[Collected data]
BEGIN

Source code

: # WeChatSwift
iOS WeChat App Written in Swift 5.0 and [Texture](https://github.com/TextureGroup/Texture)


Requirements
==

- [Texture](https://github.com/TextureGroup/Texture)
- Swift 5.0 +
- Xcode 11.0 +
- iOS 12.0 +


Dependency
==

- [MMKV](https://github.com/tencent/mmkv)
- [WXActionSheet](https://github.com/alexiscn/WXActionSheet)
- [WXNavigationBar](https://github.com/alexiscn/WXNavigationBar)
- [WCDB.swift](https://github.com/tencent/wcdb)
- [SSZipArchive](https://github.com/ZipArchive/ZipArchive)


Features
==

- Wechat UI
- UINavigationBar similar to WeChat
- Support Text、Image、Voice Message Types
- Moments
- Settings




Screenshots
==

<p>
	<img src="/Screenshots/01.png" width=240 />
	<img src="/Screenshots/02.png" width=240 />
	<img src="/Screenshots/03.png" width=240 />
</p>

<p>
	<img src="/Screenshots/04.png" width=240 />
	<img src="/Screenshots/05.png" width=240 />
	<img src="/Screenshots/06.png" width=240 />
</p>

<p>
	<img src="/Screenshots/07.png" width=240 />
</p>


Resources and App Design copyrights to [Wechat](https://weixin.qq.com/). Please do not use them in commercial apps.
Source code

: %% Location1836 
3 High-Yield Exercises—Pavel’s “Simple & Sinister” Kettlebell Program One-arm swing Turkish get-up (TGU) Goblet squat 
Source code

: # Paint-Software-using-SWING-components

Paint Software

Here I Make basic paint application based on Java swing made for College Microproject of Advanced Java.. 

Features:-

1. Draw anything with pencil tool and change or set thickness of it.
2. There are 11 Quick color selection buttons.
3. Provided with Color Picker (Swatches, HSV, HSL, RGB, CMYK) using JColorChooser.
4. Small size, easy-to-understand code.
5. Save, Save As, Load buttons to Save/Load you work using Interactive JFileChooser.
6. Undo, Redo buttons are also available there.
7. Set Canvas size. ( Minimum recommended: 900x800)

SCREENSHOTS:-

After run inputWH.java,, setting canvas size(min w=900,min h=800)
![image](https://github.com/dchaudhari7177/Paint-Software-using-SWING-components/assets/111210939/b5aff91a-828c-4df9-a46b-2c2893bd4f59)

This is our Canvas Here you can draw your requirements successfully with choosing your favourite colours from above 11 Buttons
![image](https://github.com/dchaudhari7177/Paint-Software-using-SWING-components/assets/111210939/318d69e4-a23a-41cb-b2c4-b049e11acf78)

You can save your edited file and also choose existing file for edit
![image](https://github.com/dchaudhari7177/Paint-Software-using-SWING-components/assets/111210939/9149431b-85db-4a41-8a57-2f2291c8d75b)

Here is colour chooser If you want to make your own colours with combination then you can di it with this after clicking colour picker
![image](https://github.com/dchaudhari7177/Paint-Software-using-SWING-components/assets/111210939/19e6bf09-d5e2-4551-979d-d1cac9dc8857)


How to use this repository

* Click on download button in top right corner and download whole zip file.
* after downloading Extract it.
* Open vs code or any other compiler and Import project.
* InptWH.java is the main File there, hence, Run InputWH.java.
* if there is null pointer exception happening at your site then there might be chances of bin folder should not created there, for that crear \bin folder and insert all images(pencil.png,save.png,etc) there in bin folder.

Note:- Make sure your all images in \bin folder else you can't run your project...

END

• [What to work on] Lines from the entries that contain the string "then" are what must be copied.

• [Exercise result]
Here is colour chooser If you want to make your own colours with combination then you can di it with this after clicking colour picker
* if there is null pointer exception happening at your site then there might be chances of bin folder should not created there, for that crear \bin folder and insert all images(pencil.png,save.png,etc) there in bin folder.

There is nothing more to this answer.